"Rather than show us directly the horror, the author obscures it with layers of other perspectives, which themselves are likely muffled with distortions."
"Regardless, if you like short reads, Gothic language, eerie and ambiguous imagery, and horror that lets you fill in hellish gaps, I recommend The Great God Pan."
Review: The Great God Pan by Arthur Machen
Which is more frightening: horrors you see, or horrors you hear (of)?
The following is a review of the novella The Great God Pan by Arthur Machen, my most recent read. The story concerns a series of strange happenings, including suicides that seem more like death-by-frightenings, and an enigmatic woman at the center of it all named Helen Vaughan. This review contains light spoilers.

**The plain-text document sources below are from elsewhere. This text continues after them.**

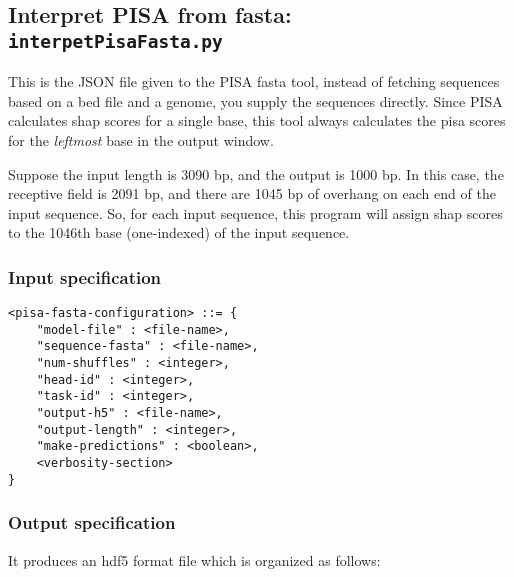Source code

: \documentclass{article}
\begin{document}
\newpage

\subsection{Interpret PISA from fasta: \texttt{interpetPisaFasta.py}}

This is the JSON file given to the PISA fasta tool, instead of fetching sequences based on a bed file and a genome, you supply the sequences directly. 
Since PISA calculates shap scores for a single base, this tool always calculates the pisa scores for the \emph{leftmost} base in the output window. 

Suppose the input length is 3090 bp, and the output is 1000 bp. 
In this case, the receptive field is 2091 bp, and there are 1045 bp of overhang on each end of the input sequence.
So, for each input sequence, this program will assign shap scores to the 1046th base (one-indexed) of the input sequence. 

\subsubsection{Input specification}
\begin{lstlisting}
<pisa-fasta-configuration> ::= {
    "model-file" : <file-name>,
    "sequence-fasta" : <file-name>,
    "num-shuffles" : <integer>,
    "head-id" : <integer>,
    "task-id" : <integer>,
    "output-h5" : <file-name>,
    "output-length" : <integer>,
    "make-predictions" : <boolean>,
    <verbosity-section>
}
\end{lstlisting}

\subsubsection{Output specification}

It produces an hdf5 format file which is organized as follows:
\end{document}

Arthur Machen’s The Great God Pan was published in the late nineteenth century, and it carries with it all the macabre fantasy of other works from that century, like Frankenstein and The Strange Case of Dr. Jekyll and Mr. Hyde. While the novella’s formal tone, epistolary interludes, and top-shelf vocabulary aligns with the stylings of Shelley, Stevenson, Wilde, Poe, and Henry James, the story also has much in common with a twentieth-century descendant: Lovecraftian cosmic horror, named after the tentacle-obsessed and Hitler-sympathizing writer H.P. Lovecraft.

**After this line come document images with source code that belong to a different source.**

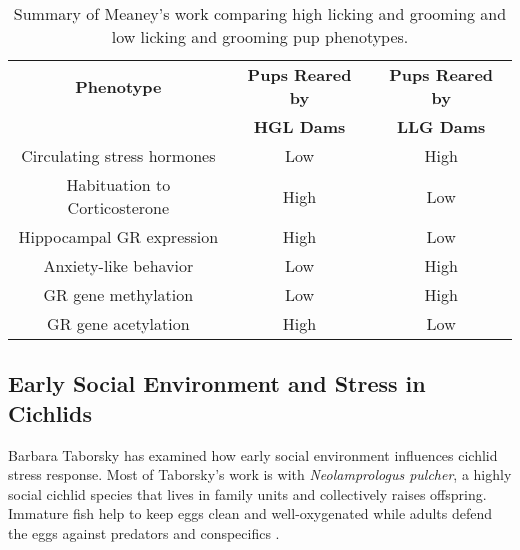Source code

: \documentclass[12pt,twoside]{reedthesis}
\begin{document}
\begin{table}[htbp]
\caption[Summary of Meaney's work comparing high licking and grooming and low licking and grooming
pup phenotypes]{Summary of Meaney's work comparing high licking and grooming and low licking and grooming
pup phenotypes.}
\begin{center}
\footnotesize
\begin{tabular}{ | c | c | c | }
  \hline
  \textbf{Phenotype} & \textbf{Pups Reared by} & \textbf{Pups Reared by} \\
  & \textbf{HGL Dams} & \textbf{LLG Dams} \\
\hline
 Circulating stress hormones & Low & High\\
\hline
 Habituation to Corticosterone  & High & Low\\
\hline
  Hippocampal GR expression & High & Low\\
\hline
  Anxiety-like behavior & Low & High\\
\hline
  GR gene methylation & Low & High \\
\hline
  GR gene acetylation & High & Low \\
  \hline
\end{tabular}
\end{center}
\end{table}

\subsection{Early Social Environment and Stress in Cichlids}

Barbara Taborsky has examined how early social environment influences cichlid
stress response.
Most of Taborsky's work is with \textit{Neolamprologus pulcher}, a highly social cichlid species
that lives in family units and collectively raises offspring. Immature fish help
to keep eggs clean and well-oxygenated while adults defend the eggs against
predators and conspecifics \citep{arnold_social_2010}.
\end{document}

A telltale heart—sorry, a telltale mark—of great horror is its trust in the reader to let their imaginations do the work of terrifying them. This is why epistolary elements abound. Rather than show us directly the horror, the author obscures it with layers of other perspectives, which themselves are likely muffled with distortions.

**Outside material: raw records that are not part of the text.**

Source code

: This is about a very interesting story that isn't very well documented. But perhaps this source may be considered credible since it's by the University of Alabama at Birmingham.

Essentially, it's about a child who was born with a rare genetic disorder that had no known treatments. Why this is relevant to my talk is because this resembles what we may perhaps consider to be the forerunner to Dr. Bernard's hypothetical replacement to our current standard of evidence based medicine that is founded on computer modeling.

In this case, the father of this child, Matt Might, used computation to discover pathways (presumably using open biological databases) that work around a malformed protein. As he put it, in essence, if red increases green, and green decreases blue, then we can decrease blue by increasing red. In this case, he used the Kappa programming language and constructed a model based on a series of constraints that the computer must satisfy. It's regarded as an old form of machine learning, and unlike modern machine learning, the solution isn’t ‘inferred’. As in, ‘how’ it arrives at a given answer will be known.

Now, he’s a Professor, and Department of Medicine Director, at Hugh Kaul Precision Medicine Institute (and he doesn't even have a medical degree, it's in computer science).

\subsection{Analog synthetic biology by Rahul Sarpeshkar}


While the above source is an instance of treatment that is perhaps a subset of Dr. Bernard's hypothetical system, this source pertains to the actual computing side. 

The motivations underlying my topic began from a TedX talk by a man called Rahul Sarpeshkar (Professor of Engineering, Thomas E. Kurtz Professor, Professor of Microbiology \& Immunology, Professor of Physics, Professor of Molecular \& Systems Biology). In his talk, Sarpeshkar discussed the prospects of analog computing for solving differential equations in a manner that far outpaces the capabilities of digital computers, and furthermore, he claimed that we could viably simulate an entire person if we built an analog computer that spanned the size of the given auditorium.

In the novella, an occult buff named Clarke is writing Memoirs to Prove the Existence of the Devil. (Note: Clarke reads his own writing with pride—“It was one of his humours to pride himself on a certain literary ability; he thought well of his style”—making him a relatable character for writers with high self-esteem.) From this memoir, Clarke relates a story, told to him by a friend called Phillips, of a girl named Helen V. and her transfer in guardianship to a farm in a small village in Wales. The most unsettling part of this story comes when a young boy, Trevor, enters the woods and discovers Helen and a “strange naked man” who Trevor is “unable to describe more fully.” Trevor, after a period of nervousness and reclusiveness, seems to move on from the experience, until he sees a stone statue of a satyr’s head, inexplicably connects the object with the man in the woods, and becomes permanently intellectually stunted.
Could this story—filtered through Trevor, then Phillips, then Clarke—be true? Could it be worse? Could things get worse? This is the spiral of fearful storytelling, expertly triggered by Machen’s ambiguity, and he uses this effect throughout the novella; in the beginning, a young woman, Mary, peers into another, paranormal realm and witnesses the Great God Pan herself, an experience neither we nor Clarke are privy to.
With these many layers of removal, the scariest parts of The Great God Pan resemble urban legends, passed around and distorted, its possible truths crawling on the reader’s neck like the darkness of the woods behind them as they listen to the story around a campfire. It’s like the feeling you get when you read a man’s letter to his sister describing the strange shadow of a colossal figure he saw standing in the icefields of Antarctica. Or the feeling you get when you read a nameless narrator’s summary of an insane, deceased sailor’s manuscript, which details an encounter at sea with a monster bearing a dragon body, a cuttlefish head, and scaly wings. Typical stuff.
Like much of Lovecraft’s work, Machen’s characters in The Great God Pan are fairly thin; you won’t find an easy hero to root for, nor any compelling internal conflicts to follow. Regardless, if you like short reads, Gothic language, eerie and ambiguous imagery, and horror that lets you fill in hellish gaps, I recommend The Great God Pan.